CHAPTER XIII.
THE LAST.

NOT many days after this, a sad and anxious group of people stood beside the ruins of the Heron cottage. Joe Brazybone, or the distracted ghost of him, the trustee, who had thrown over everything else and come with Joe, and the young missionary. The latter had come to visit the school only the day after Isla’s flight; what more natural than that she should join in the search? The trustee had gladly acceded to her petition that she might accompany him. “Yes, yes!” he said; “a woman is the thing. A woman can make her listen; poor lost lamb! Miss Stewart cannot leave her post, and you are the very one we need.”

Here they stood now, looking blankly about them. They had heard, in the village, of the cottage having been burned soon after the Heron children left it, by some wanton boys, who had dared each other to eat their supper in the “Witch-house,” and had built a fire carelessly, and fled when they saw the mischief they had wrought. No one had seen Isla since her return, though one and another had made search for her. Captain Ezekiel spent all the time between the two last trips in searching and calling. He fancied he saw her once, but, if it were she, she had fled at sight or sound of him, and it might have been a young lamb, he said, running quick and light through the woods. He brought food with him, and left it near the ashes of the cottage; when he came again, it was gone, and he hoped the child had taken it.

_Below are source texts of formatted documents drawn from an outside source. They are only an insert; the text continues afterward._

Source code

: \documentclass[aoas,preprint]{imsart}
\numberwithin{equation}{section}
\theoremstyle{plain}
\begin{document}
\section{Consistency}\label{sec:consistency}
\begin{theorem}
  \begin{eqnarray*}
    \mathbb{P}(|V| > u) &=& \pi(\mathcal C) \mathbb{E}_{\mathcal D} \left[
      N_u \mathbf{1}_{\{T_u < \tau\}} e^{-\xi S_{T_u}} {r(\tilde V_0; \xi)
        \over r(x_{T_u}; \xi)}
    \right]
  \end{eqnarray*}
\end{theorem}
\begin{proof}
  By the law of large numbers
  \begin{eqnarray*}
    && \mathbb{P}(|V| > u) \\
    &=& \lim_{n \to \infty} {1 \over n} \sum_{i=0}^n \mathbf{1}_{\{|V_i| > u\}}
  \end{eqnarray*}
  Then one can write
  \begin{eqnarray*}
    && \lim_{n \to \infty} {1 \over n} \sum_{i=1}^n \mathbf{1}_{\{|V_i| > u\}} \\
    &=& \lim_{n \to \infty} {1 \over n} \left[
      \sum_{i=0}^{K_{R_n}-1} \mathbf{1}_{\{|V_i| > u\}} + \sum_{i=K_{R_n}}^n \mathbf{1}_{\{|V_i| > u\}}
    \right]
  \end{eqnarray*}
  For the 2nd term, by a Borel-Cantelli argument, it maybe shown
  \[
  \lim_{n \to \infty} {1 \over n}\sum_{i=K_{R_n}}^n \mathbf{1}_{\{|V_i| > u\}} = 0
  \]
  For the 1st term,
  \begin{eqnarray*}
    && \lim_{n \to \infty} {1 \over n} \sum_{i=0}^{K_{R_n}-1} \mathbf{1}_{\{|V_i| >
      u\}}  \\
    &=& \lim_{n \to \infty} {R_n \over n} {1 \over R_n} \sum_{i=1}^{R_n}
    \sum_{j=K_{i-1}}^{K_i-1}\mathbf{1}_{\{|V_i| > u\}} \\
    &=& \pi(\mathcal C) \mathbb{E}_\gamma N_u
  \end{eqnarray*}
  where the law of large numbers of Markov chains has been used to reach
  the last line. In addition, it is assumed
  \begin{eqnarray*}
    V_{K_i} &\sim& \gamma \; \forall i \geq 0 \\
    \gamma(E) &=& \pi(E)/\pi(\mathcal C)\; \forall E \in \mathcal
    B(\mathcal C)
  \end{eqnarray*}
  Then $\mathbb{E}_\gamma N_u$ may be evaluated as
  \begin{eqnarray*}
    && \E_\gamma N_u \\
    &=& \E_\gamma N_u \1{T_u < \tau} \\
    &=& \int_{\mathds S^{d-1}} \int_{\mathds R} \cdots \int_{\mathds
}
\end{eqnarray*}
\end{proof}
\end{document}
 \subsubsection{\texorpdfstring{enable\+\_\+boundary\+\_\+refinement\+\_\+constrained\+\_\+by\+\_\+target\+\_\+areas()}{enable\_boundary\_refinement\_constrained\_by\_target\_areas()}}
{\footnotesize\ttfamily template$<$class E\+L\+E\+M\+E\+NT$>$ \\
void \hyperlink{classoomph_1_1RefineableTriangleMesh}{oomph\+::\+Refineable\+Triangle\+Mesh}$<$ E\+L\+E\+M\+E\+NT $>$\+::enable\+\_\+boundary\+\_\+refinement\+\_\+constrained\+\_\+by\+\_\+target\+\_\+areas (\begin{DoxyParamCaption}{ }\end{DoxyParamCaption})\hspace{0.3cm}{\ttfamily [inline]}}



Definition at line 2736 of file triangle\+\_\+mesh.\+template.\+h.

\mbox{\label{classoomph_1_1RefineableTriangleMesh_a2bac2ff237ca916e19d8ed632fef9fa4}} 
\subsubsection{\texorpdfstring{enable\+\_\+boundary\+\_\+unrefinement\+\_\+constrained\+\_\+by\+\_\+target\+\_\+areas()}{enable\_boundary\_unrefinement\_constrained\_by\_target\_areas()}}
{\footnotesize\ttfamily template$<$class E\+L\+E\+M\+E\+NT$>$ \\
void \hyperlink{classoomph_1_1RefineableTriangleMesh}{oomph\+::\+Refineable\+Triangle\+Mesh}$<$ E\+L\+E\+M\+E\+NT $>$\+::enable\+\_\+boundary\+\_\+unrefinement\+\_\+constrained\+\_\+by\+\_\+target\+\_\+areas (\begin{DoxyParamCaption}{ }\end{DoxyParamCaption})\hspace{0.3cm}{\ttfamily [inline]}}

Where should search begin? The trustee looked about him, hopelessly. If the islanders themselves could not find the lost girl, what could he, a stranger, hope to do? His face brightened as he turned to look at Joe. The man was questing here and there like a hound, spying at every tree, catching at every bent leaf or broken twig. His eyes were closed to sharp blue points, and their glance pierced where it struck. Suddenly he stopped and threw up his head, and, in all his distress, the trustee thought again that the creature wanted a tail to wag, and pitied him his mistaken humanity.

“She’s passed here!” said Joe, speaking for the first time, in a thick, husky voice. “She’s passed here, gentleman and preacher, Isly has. I knowed it before, but I wanted to make surer than sure. Look at here!”

He held up two or three shells strung together, and they recognized part of a shell bracelet that Isla always wore. Joe’s great hand shook as he held it up, and the breath hissed through his teeth.

“We’ll find her, sir!” he said, putting the shells in his bosom. “We’ll find Isly this day. If she’s willin’, that is!” he added, turning upon them almost savagely. “This hull island is Isly Heron’s own dooryard, I want ye to understand, gentleman and preacher. She’s to home here, to go where she likes and do as she likes, and I’d like to see any one try to hender her. She lets common folks live up to the fur end, and that’s because she’s the lady she is. Brazybones know, I tell ye; Brazybones know Herons! And if she don’t want us to find her, why then she won’t be found. But I hope,—” his voice broke and faltered, and the glare died out of his eyes,—“I’m in hopes that my young lady will let us pass the time o’ day with her, seein’ we come so fur, and there’s things old Joe wants to explain to her. There’s things he’s got to say to her, I tell ye. There! we’re losin’ time while I’m palaverin’ here. You foller me, gentleman and lady, and foller soft, if you ever went soft in yer lives!”

He led the way, the others following, through the little Home Valley, as Isla called it, through a narrow rocky pass and over a great brown hill, down into the Dead Valley, which lay beyond. The trustee looked about him with amazement, for, though he had travelled far, he had never seen such a place as this on the earth. He would have asked some questions, but Joe waved him on with feverish eagerness.

“Look here!” he said. “She’s been here, and not so long ago. Look at the yew-bed, here!”